Every record below is to be repeated exactly, with the pictures left out.

********

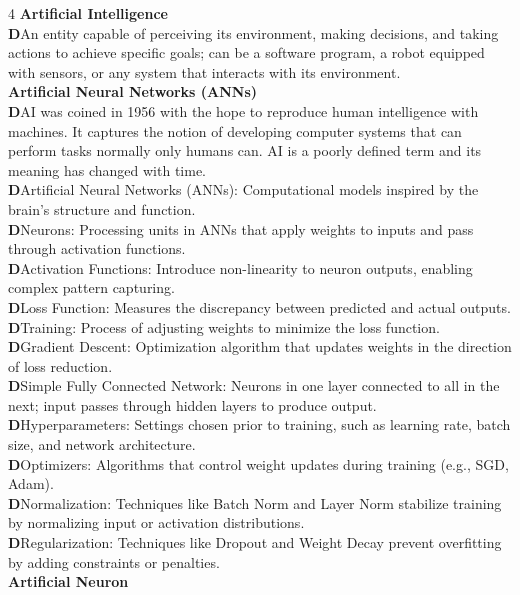 \documentclass[8pt]{extarticle}
\newcommand{\dtag}{\textcolor{definitioncolor}{\tiny\textbf{D}}\;}
\begin{document}
\begin{multicols}{4}
\vspace{2pt}\textbf{Artificial Intelligence}\\
\dtag An entity capable of perceiving its environment, making decisions, and taking actions to achieve specific goals; can be a software program, a robot equipped with sensors, or any system that interacts with its environment.\\
\vspace{2pt}\textbf{Artificial Neural Networks (ANNs)}\\
\dtag AI was coined in 1956 with the hope to reproduce human intelligence with machines. It captures the notion of developing computer systems that can perform tasks normally only humans can. AI is a poorly defined term and its meaning has changed with time.\\
\dtag Artificial Neural Networks (ANNs): Computational models inspired by the brain's structure and function.\\
\dtag Neurons: Processing units in ANNs that apply weights to inputs and pass through activation functions.\\
\dtag Activation Functions: Introduce non-linearity to neuron outputs, enabling complex pattern capturing.\\
\dtag Loss Function: Measures the discrepancy between predicted and actual outputs.\\
\dtag Training: Process of adjusting weights to minimize the loss function.\\
\dtag Gradient Descent: Optimization algorithm that updates weights in the direction of loss reduction.\\
\dtag Simple Fully Connected Network: Neurons in one layer connected to all in the next; input passes through hidden layers to produce output.\\
\dtag Hyperparameters: Settings chosen prior to training, such as learning rate, batch size, and network architecture.\\
\dtag Optimizers: Algorithms that control weight updates during training (e.g., SGD, Adam).\\
\dtag Normalization: Techniques like Batch Norm and Layer Norm stabilize training by normalizing input or activation distributions.\\
\dtag Regularization: Techniques like Dropout and Weight Decay prevent overfitting by adding constraints or penalties.\\
\vspace{2pt}\textbf{Artificial Neuron}\\

\end{multicols}
\end{document}
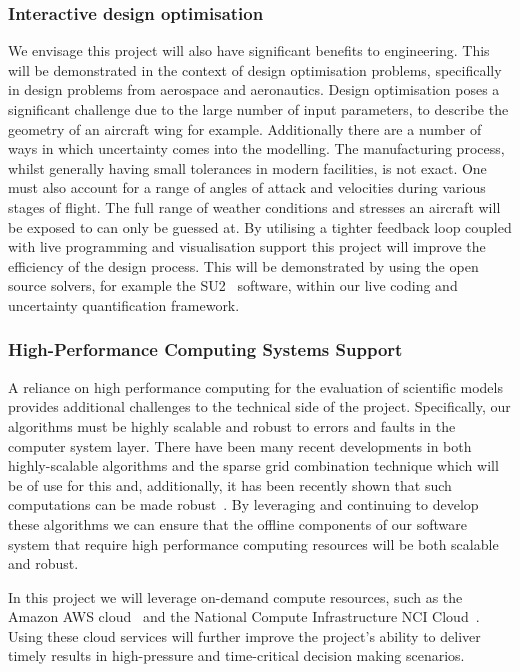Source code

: \documentclass[a4paper,fontsize=12pt]{scrartcl}
\begin{document}
\subsubsection*{Interactive design optimisation}

We envisage this project will also have significant benefits to engineering.
This will be demonstrated in the context of design optimisation problems,
specifically in design problems from aerospace and aeronautics. 
Design optimisation poses a significant challenge due to the large number of input parameters, to describe the geometry of an aircraft wing for example.
Additionally there are a number of ways in which uncertainty comes into the 
modelling. The manufacturing process, 
whilst generally having small tolerances in modern facilities, is not exact.
One must also account for a range of angles of attack and velocities during various 
stages of flight.
The full range of weather conditions and stresses an aircraft will be exposed to can only be guessed at.
By utilising a tighter feedback loop coupled with live programming and visualisation support this project will improve the efficiency of the design process.
This will be demonstrated by using the open source solvers, for example the SU2~\parencite{SU2} software, within our live coding and uncertainty quantification framework.





\subsubsection*{High-Performance Computing Systems Support}

A reliance on high performance computing for the evaluation of
scientific models provides additional challenges to the technical side
of the project. Specifically, our algorithms must be highly scalable
and robust to errors and faults in the computer system layer. There
have been many recent developments in both highly-scalable algorithms
and the sparse grid combination technique which will be of use for
this and, additionally, it has been recently shown that such
computations can be made
robust~\parencite{HardingHLS2015,AliEtal2015,Ali11022016}. By leveraging and
continuing to develop these algorithms we can ensure that the
offline components of our software system that require high performance
computing resources will be both scalable and robust.

In this project we will leverage on-demand compute resources, such as
the Amazon AWS cloud~\parencite{amazon_aws} and the National Compute
Infrastructure NCI Cloud~\parencite{nci_cloud}. Using these cloud
services will further improve the project's ability to deliver timely
results in high-pressure and time-critical decision making scenarios.
\end{document}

********

EXPECTED ANSWER =>
 \documentclass[8pt]{extarticle}
\newcommand{\dtag}{\textcolor{definitioncolor}{\tiny\textbf{D}}\;}
\begin{document}
\begin{multicols}{4}
\vspace{2pt}\textbf{Artificial Intelligence}\\
\dtag An entity capable of perceiving its environment, making decisions, and taking actions to achieve specific goals; can be a software program, a robot equipped with sensors, or any system that interacts with its environment.\\
\vspace{2pt}\textbf{Artificial Neural Networks (ANNs)}\\
\dtag AI was coined in 1956 with the hope to reproduce human intelligence with machines. It captures the notion of developing computer systems that can perform tasks normally only humans can. AI is a poorly defined term and its meaning has changed with time.\\
\dtag Artificial Neural Networks (ANNs): Computational models inspired by the brain's structure and function.\\
\dtag Neurons: Processing units in ANNs that apply weights to inputs and pass through activation functions.\\
\dtag Activation Functions: Introduce non-linearity to neuron outputs, enabling complex pattern capturing.\\
\dtag Loss Function: Measures the discrepancy between predicted and actual outputs.\\
\dtag Training: Process of adjusting weights to minimize the loss function.\\
\dtag Gradient Descent: Optimization algorithm that updates weights in the direction of loss reduction.\\
\dtag Simple Fully Connected Network: Neurons in one layer connected to all in the next; input passes through hidden layers to produce output.\\
\dtag Hyperparameters: Settings chosen prior to training, such as learning rate, batch size, and network architecture.\\
\dtag Optimizers: Algorithms that control weight updates during training (e.g., SGD, Adam).\\
\dtag Normalization: Techniques like Batch Norm and Layer Norm stabilize training by normalizing input or activation distributions.\\
\dtag Regularization: Techniques like Dropout and Weight Decay prevent overfitting by adding constraints or penalties.\\
\vspace{2pt}\textbf{Artificial Neuron}\\

\end{multicols}
\end{document}
Source code

: \documentclass[a4paper,fontsize=12pt]{scrartcl}
\begin{document}
\subsubsection*{Interactive design optimisation}

We envisage this project will also have significant benefits to engineering.
This will be demonstrated in the context of design optimisation problems,
specifically in design problems from aerospace and aeronautics. 
Design optimisation poses a significant challenge due to the large number of input parameters, to describe the geometry of an aircraft wing for example.
Additionally there are a number of ways in which uncertainty comes into the 
modelling. The manufacturing process, 
whilst generally having small tolerances in modern facilities, is not exact.
One must also account for a range of angles of attack and velocities during various 
stages of flight.
The full range of weather conditions and stresses an aircraft will be exposed to can only be guessed at.
By utilising a tighter feedback loop coupled with live programming and visualisation support this project will improve the efficiency of the design process.
This will be demonstrated by using the open source solvers, for example the SU2~\parencite{SU2} software, within our live coding and uncertainty quantification framework.





\subsubsection*{High-Performance Computing Systems Support}

A reliance on high performance computing for the evaluation of
scientific models provides additional challenges to the technical side
of the project. Specifically, our algorithms must be highly scalable
and robust to errors and faults in the computer system layer. There
have been many recent developments in both highly-scalable algorithms
and the sparse grid combination technique which will be of use for
this and, additionally, it has been recently shown that such
computations can be made
robust~\parencite{HardingHLS2015,AliEtal2015,Ali11022016}. By leveraging and
continuing to develop these algorithms we can ensure that the
offline components of our software system that require high performance
computing resources will be both scalable and robust.

In this project we will leverage on-demand compute resources, such as
the Amazon AWS cloud~\parencite{amazon_aws} and the National Compute
Infrastructure NCI Cloud~\parencite{nci_cloud}. Using these cloud
services will further improve the project's ability to deliver timely
results in high-pressure and time-critical decision making scenarios.
\end{document}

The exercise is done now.